= Problem details =
Nothing but the records, transcribed verbatim and stripped of images, should appear in the answer.
*** Material provided Section Begins ***
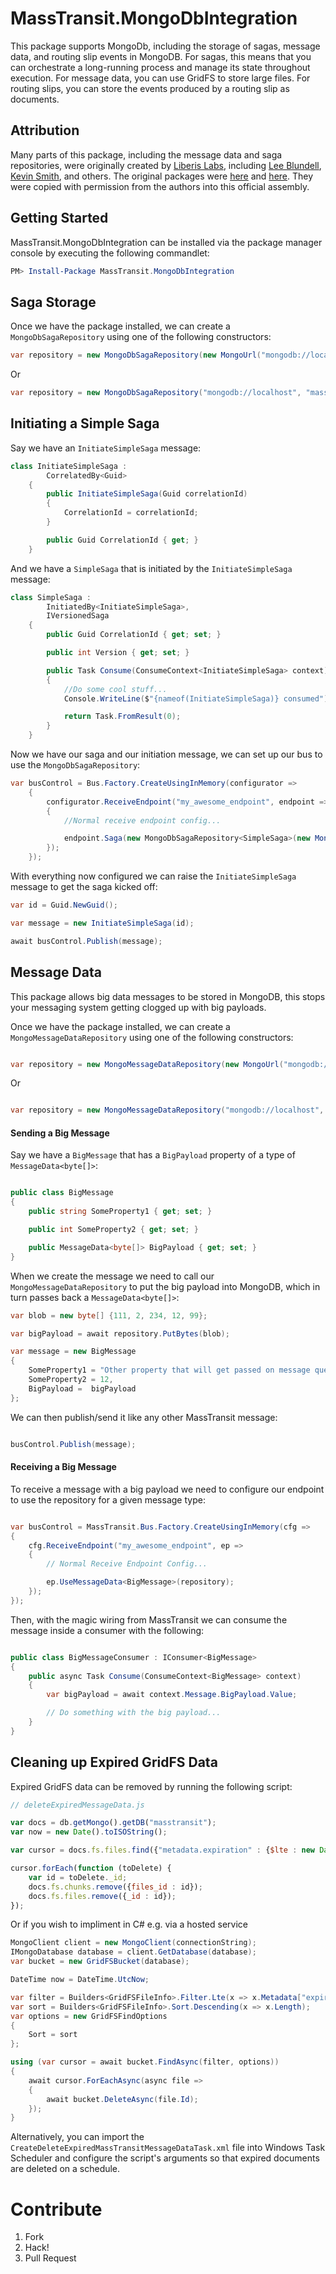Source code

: # MassTransit.MongoDbIntegration

This package supports MongoDb, including the storage of sagas, message data, and routing slip events in MongoDB. For sagas, this means that you can orchestrate a long-running process and manage its state throughout execution. For message data, you can use GridFS to store large files. For routing slips, you can store the events produced by a routing slip as documents.

## Attribution

Many parts of this package, including the message data and saga repositories, were originally created by [Liberis Labs](http://goo.gl/VaFgpk), including [Lee Blundell](https://github.com/Blundell89), [Kevin Smith](https://github.com/kevbite), and others. The original packages were [here](https://github.com/LiberisLabs/MassTransit.MessageData.MongoDb) and [here](https://github.com/LiberisLabs/MassTransit.Persistence.MongoDb). They were copied with permission from the authors into this official assembly.

## Getting Started

MassTransit.MongoDbIntegration can be installed via the package manager console by executing the following commandlet:

```powershell
PM> Install-Package MassTransit.MongoDbIntegration
```

## Saga Storage

Once we have the package installed, we can create a `MongoDbSagaRepository` using one of the following constructors:

```csharp
var repository = new MongoDbSagaRepository(new MongoUrl("mongodb://localhost/masstransitTest"));
```

Or

```csharp
var repository = new MongoDbSagaRepository("mongodb://localhost", "masstransitTest"));
```

## Initiating a Simple Saga

Say we have an `InitiateSimpleSaga` message:

```csharp
class InitiateSimpleSaga :
        CorrelatedBy<Guid>
    {
        public InitiateSimpleSaga(Guid correlationId)
        {
            CorrelationId = correlationId;
        }

        public Guid CorrelationId { get; }
    }
```

And we have a `SimpleSaga` that is initiated by the `InitiateSimpleSaga` message:

```csharp
class SimpleSaga :
        InitiatedBy<InitiateSimpleSaga>,
        IVersionedSaga
    {
        public Guid CorrelationId { get; set; }

        public int Version { get; set; }

        public Task Consume(ConsumeContext<InitiateSimpleSaga> context)
        {
            //Do some cool stuff...
            Console.WriteLine($"{nameof(InitiateSimpleSaga)} consumed");

            return Task.FromResult(0);
        }
    }

```

Now we have our saga and our initiation message, we can set up our bus to use the `MongoDbSagaRepository`:

```csharp
var busControl = Bus.Factory.CreateUsingInMemory(configurator =>
    {
        configurator.ReceiveEndpoint("my_awesome_endpoint", endpoint =>
        {
            //Normal receive endpoint config...

            endpoint.Saga(new MongoDbSagaRepository<SimpleSaga>(new MongoUrl("mongodb://localhost/masstransitTest")));
        });
    });
```

With everything now configured we can raise the `InitiateSimpleSaga` message to get the saga kicked off:

```csharp
var id = Guid.NewGuid();

var message = new InitiateSimpleSaga(id);

await busControl.Publish(message);
```


## Message Data 

This package allows big data messages to be stored in MongoDB, this stops your messaging system getting clogged up with big payloads.

Once we have the package installed, we can create a `MongoMessageDataRepository` using one of the following constructors:

```csharp

var repository = new MongoMessageDataRepository(new MongoUrl("mongodb://localhost/masstransitTest"));

```

Or

```csharp

var repository = new MongoMessageDataRepository("mongodb://localhost", "masstransitTest");

```

#### Sending a Big Message

Say we have a `BigMessage` that has a  `BigPayload` property of a type of `MessageData<byte[]>`:

```csharp

public class BigMessage
{
    public string SomeProperty1 { get; set; }

    public int SomeProperty2 { get; set; }

    public MessageData<byte[]> BigPayload { get; set; }
}

```

When we create the message we need to call our `MongoMessageDataRepository` to put the big payload into MongoDB, which in turn passes back a `MessageData<byte[]>`:

```csharp
var blob = new byte[] {111, 2, 234, 12, 99};

var bigPayload = await repository.PutBytes(blob);

var message = new BigMessage
{
    SomeProperty1 = "Other property that will get passed on message queue",
    SomeProperty2 = 12,
    BigPayload =  bigPayload
};

```

We can then publish/send it like any other MassTransit message:

```csharp

busControl.Publish(message);

```

#### Receiving a Big Message

To receive a message with a big payload we need to configure our endpoint to use the repository for a given message type:

```csharp

var busControl = MassTransit.Bus.Factory.CreateUsingInMemory(cfg =>
{
    cfg.ReceiveEndpoint("my_awesome_endpoint", ep =>
    {
        // Normal Receive Endpoint Config...

        ep.UseMessageData<BigMessage>(repository);
    });
});

```

Then, with the magic wiring from MassTransit we can consume the message inside a consumer with the following:
```csharp

public class BigMessageConsumer : IConsumer<BigMessage>
{
    public async Task Consume(ConsumeContext<BigMessage> context)
    {
        var bigPayload = await context.Message.BigPayload.Value;

        // Do something with the big payload...
    }
}

```

## Cleaning up Expired GridFS Data

Expired GridFS data can be removed by running the following script:

```javascript
// deleteExpiredMessageData.js

var docs = db.getMongo().getDB("masstransit");
var now = new Date().toISOString();

var cursor = docs.fs.files.find({"metadata.expiration" : {$lte : new Date(now)}});

cursor.forEach(function (toDelete) {
    var id = toDelete._id;
    docs.fs.chunks.remove({files_id : id});
    docs.fs.files.remove({_id : id});
});    
```

Or if you wish to impliment in C# e.g. via a hosted service

```csharp
MongoClient client = new MongoClient(connectionString);
IMongoDatabase database = client.GetDatabase(database);
var bucket = new GridFSBucket(database);

DateTime now = DateTime.UtcNow;

var filter = Builders<GridFSFileInfo>.Filter.Lte(x => x.Metadata["expiration"], now);
var sort = Builders<GridFSFileInfo>.Sort.Descending(x => x.Length);
var options = new GridFSFindOptions
{
    Sort = sort
};

using (var cursor = await bucket.FindAsync(filter, options))
{
    await cursor.ForEachAsync(async file =>
    {
        await bucket.DeleteAsync(file.Id);
    });
}
```

Alternatively, you can import the `CreateDeleteExpiredMassTransitMessageDataTask.xml` file into Windows Task Scheduler and configure the script's arguments so that expired documents are deleted on a schedule.

# Contribute
1. Fork
2. Hack!
3. Pull Request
*** Material provided Section Ends ***
= Solution for this problem =
Source code

: # MassTransit.MongoDbIntegration

This package supports MongoDb, including the storage of sagas, message data, and routing slip events in MongoDB. For sagas, this means that you can orchestrate a long-running process and manage its state throughout execution. For message data, you can use GridFS to store large files. For routing slips, you can store the events produced by a routing slip as documents.

## Attribution

Many parts of this package, including the message data and saga repositories, were originally created by [Liberis Labs](http://goo.gl/VaFgpk), including [Lee Blundell](https://github.com/Blundell89), [Kevin Smith](https://github.com/kevbite), and others. The original packages were [here](https://github.com/LiberisLabs/MassTransit.MessageData.MongoDb) and [here](https://github.com/LiberisLabs/MassTransit.Persistence.MongoDb). They were copied with permission from the authors into this official assembly.

## Getting Started

MassTransit.MongoDbIntegration can be installed via the package manager console by executing the following commandlet:

```powershell
PM> Install-Package MassTransit.MongoDbIntegration
```

## Saga Storage

Once we have the package installed, we can create a `MongoDbSagaRepository` using one of the following constructors:

```csharp
var repository = new MongoDbSagaRepository(new MongoUrl("mongodb://localhost/masstransitTest"));
```

Or

```csharp
var repository = new MongoDbSagaRepository("mongodb://localhost", "masstransitTest"));
```

## Initiating a Simple Saga

Say we have an `InitiateSimpleSaga` message:

```csharp
class InitiateSimpleSaga :
        CorrelatedBy<Guid>
    {
        public InitiateSimpleSaga(Guid correlationId)
        {
            CorrelationId = correlationId;
        }

        public Guid CorrelationId { get; }
    }
```

And we have a `SimpleSaga` that is initiated by the `InitiateSimpleSaga` message:

```csharp
class SimpleSaga :
        InitiatedBy<InitiateSimpleSaga>,
        IVersionedSaga
    {
        public Guid CorrelationId { get; set; }

        public int Version { get; set; }

        public Task Consume(ConsumeContext<InitiateSimpleSaga> context)
        {
            //Do some cool stuff...
            Console.WriteLine($"{nameof(InitiateSimpleSaga)} consumed");

            return Task.FromResult(0);
        }
    }

```

Now we have our saga and our initiation message, we can set up our bus to use the `MongoDbSagaRepository`:

```csharp
var busControl = Bus.Factory.CreateUsingInMemory(configurator =>
    {
        configurator.ReceiveEndpoint("my_awesome_endpoint", endpoint =>
        {
            //Normal receive endpoint config...

            endpoint.Saga(new MongoDbSagaRepository<SimpleSaga>(new MongoUrl("mongodb://localhost/masstransitTest")));
        });
    });
```

With everything now configured we can raise the `InitiateSimpleSaga` message to get the saga kicked off:

```csharp
var id = Guid.NewGuid();

var message = new InitiateSimpleSaga(id);

await busControl.Publish(message);
```


## Message Data 

This package allows big data messages to be stored in MongoDB, this stops your messaging system getting clogged up with big payloads.

Once we have the package installed, we can create a `MongoMessageDataRepository` using one of the following constructors:

```csharp

var repository = new MongoMessageDataRepository(new MongoUrl("mongodb://localhost/masstransitTest"));

```

Or

```csharp

var repository = new MongoMessageDataRepository("mongodb://localhost", "masstransitTest");

```

#### Sending a Big Message

Say we have a `BigMessage` that has a  `BigPayload` property of a type of `MessageData<byte[]>`:

```csharp

public class BigMessage
{
    public string SomeProperty1 { get; set; }

    public int SomeProperty2 { get; set; }

    public MessageData<byte[]> BigPayload { get; set; }
}

```

When we create the message we need to call our `MongoMessageDataRepository` to put the big payload into MongoDB, which in turn passes back a `MessageData<byte[]>`:

```csharp
var blob = new byte[] {111, 2, 234, 12, 99};

var bigPayload = await repository.PutBytes(blob);

var message = new BigMessage
{
    SomeProperty1 = "Other property that will get passed on message queue",
    SomeProperty2 = 12,
    BigPayload =  bigPayload
};

```

We can then publish/send it like any other MassTransit message:

```csharp

busControl.Publish(message);

```

#### Receiving a Big Message

To receive a message with a big payload we need to configure our endpoint to use the repository for a given message type:

```csharp

var busControl = MassTransit.Bus.Factory.CreateUsingInMemory(cfg =>
{
    cfg.ReceiveEndpoint("my_awesome_endpoint", ep =>
    {
        // Normal Receive Endpoint Config...

        ep.UseMessageData<BigMessage>(repository);
    });
});

```

Then, with the magic wiring from MassTransit we can consume the message inside a consumer with the following:
```csharp

public class BigMessageConsumer : IConsumer<BigMessage>
{
    public async Task Consume(ConsumeContext<BigMessage> context)
    {
        var bigPayload = await context.Message.BigPayload.Value;

        // Do something with the big payload...
    }
}

```

## Cleaning up Expired GridFS Data

Expired GridFS data can be removed by running the following script:

```javascript
// deleteExpiredMessageData.js

var docs = db.getMongo().getDB("masstransit");
var now = new Date().toISOString();

var cursor = docs.fs.files.find({"metadata.expiration" : {$lte : new Date(now)}});

cursor.forEach(function (toDelete) {
    var id = toDelete._id;
    docs.fs.chunks.remove({files_id : id});
    docs.fs.files.remove({_id : id});
});    
```

Or if you wish to impliment in C# e.g. via a hosted service

```csharp
MongoClient client = new MongoClient(connectionString);
IMongoDatabase database = client.GetDatabase(database);
var bucket = new GridFSBucket(database);

DateTime now = DateTime.UtcNow;

var filter = Builders<GridFSFileInfo>.Filter.Lte(x => x.Metadata["expiration"], now);
var sort = Builders<GridFSFileInfo>.Sort.Descending(x => x.Length);
var options = new GridFSFindOptions
{
    Sort = sort
};

using (var cursor = await bucket.FindAsync(filter, options))
{
    await cursor.ForEachAsync(async file =>
    {
        await bucket.DeleteAsync(file.Id);
    });
}
```

Alternatively, you can import the `CreateDeleteExpiredMassTransitMessageDataTask.xml` file into Windows Task Scheduler and configure the script's arguments so that expired documents are deleted on a schedule.

# Contribute
1. Fork
2. Hack!
3. Pull Request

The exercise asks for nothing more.